I am so indecisive lol. I wanna change my design for this page. Like really make a lot of changes to it. I know i do it too much but i just wanna make it the best that i can and i learn more everyday about webpage design. So sorry in advance if the page is off or not working properly. 

Thursday, January 6, 2011

A poem on PCOS

PCOS

I wonder why these things happen to me,
I carry around a silent killer you see.

This could be a death sentence you know,
Since there is no cure, off to treatment I go.

Decisions decisions, tons to make,
Which kind of medicine do I take.

We endure the needles, tests, and exams
In hopes to feel healthy and normal again

Its odd to see that Drs don't know much more than me
For I have researched this disease too you see.

Several symptoms big our self esteem down
So don't be surprised when we wear a frown.

We need lots of support as each day goes by
Even if its someone we love calling to say Hi

The road that must be traveled is long and winding
But we keep on with hopes of a cure in hiding.

Day to Day, Meds to Meds
All the silly or odd things running thru our heads.

I'm going to keep fighting oh yes, in deed because this is what my LIFE,
my future, and my family needs


Wednesday, January 5, 2011

Here without you baby

"Im here without you baby, but your still on my lonely mind, i think about you baby, and i dream about you all the time, im here without you baby, but your still with me in my dreams, and tonight its only you and me"
That song gets to me everytime.

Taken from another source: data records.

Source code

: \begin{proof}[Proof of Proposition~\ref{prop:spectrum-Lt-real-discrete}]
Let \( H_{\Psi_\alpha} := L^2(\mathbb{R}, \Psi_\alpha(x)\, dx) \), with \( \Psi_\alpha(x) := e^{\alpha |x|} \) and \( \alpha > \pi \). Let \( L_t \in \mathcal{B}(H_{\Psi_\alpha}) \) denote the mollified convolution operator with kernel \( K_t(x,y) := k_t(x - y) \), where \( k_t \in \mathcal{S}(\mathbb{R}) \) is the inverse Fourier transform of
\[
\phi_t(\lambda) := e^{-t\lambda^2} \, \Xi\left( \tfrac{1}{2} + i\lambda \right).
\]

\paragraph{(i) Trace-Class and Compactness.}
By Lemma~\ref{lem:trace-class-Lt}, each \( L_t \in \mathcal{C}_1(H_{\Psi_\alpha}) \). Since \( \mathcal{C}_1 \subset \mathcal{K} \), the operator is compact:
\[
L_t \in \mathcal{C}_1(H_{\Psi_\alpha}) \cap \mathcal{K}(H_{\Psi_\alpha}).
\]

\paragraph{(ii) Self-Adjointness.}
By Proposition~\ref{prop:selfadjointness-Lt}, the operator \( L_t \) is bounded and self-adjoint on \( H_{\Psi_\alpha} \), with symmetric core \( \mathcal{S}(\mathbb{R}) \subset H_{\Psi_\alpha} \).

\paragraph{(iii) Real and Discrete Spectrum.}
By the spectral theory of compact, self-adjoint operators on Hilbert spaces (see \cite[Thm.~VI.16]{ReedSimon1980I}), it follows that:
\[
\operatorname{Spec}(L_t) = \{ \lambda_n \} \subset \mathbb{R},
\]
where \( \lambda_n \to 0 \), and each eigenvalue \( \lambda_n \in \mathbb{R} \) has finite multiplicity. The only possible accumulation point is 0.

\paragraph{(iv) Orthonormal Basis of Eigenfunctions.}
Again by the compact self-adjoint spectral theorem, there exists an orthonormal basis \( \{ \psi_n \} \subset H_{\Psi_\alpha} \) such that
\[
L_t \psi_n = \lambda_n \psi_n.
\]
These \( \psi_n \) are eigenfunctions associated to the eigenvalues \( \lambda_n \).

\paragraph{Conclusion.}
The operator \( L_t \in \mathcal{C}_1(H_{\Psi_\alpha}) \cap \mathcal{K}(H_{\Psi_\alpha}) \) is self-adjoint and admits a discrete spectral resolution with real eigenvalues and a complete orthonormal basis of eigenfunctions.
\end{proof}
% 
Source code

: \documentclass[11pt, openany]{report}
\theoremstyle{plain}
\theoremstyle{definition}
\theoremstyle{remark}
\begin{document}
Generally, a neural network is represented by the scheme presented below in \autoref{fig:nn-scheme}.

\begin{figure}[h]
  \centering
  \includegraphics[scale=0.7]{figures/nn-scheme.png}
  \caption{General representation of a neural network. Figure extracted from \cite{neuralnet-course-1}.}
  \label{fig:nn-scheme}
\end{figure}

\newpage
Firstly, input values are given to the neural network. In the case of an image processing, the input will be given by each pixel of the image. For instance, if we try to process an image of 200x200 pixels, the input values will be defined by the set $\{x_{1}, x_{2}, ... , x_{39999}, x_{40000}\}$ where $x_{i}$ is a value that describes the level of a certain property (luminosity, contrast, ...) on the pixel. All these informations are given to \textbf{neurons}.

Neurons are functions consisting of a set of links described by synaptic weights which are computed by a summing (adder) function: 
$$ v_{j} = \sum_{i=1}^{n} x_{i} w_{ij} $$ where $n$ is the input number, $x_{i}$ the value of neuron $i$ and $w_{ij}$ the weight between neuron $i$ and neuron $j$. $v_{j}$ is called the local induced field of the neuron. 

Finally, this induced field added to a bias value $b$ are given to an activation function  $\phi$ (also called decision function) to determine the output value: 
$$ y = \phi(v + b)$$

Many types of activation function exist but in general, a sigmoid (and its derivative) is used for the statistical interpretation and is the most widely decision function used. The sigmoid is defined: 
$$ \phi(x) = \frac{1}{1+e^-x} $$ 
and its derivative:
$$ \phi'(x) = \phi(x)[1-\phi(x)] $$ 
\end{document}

But really it says it perfectly. I dream about my baby all the time, usually its a boy. He is so cute and perfect and usually looks the same everytime i dream about my baby. It may sound crazy to some people and others know exactly what i mean. When im dreaming its all so real to me and i know that one day my dream will be a reality therefore i have decided that i will never give up until its real. Im usually not one to give up anyways. So if i have to spend the next 20 years trying i will. PCOS may have been making things harder and making it feel almost impossible but i think its just there to make me really cherish a miracle when it finally happens. PCOS is making my life hell is some areas, well alot of them really. My hormones get so out of whack that i cant even think straight sometimes. I get so moody. I have constant pelvic cramps that totally suck. The hair keeps growing in in places that it shouldnt. I hardly eat and yet i still gain the weight. My face breaks out like im a hormonal teenager just hittin puberty. Ugh it just sucks. But i have decided that i will not let it take over my life or define who i am. Its just another block in the road which life is full of. Hope you all have a wonderful day, and no matter what, always stay positive :)

Tuesday, January 4, 2011

ugh, whats wrong with me


Ok i guess its about that time again where i am feeling just horrible about everything. So im sorry in advance if you read this only to wish you wouldnt have. Im having so many issues right now and i dont even know where to begin. First the word relaxation is not even in my dictonary. I dont know the last time that i felt relaxed and comfortable and im not sure why that is. I could be sittin doing nothing at all and im still tense and uptight and worrying my butt off. Not just about any one thing in particular, just EVERYTHING. I constantly feel like crud, im guessing i can thank PCOS for that one. Never have any energy to do anything anymore. I cant even sleep unless i take some sort of sleep aid and even then sometimes i cant or i wake up throughout the night. When i lay down to go to sleep something inside my head switches over to thinking mode and i cant turn it off!!!!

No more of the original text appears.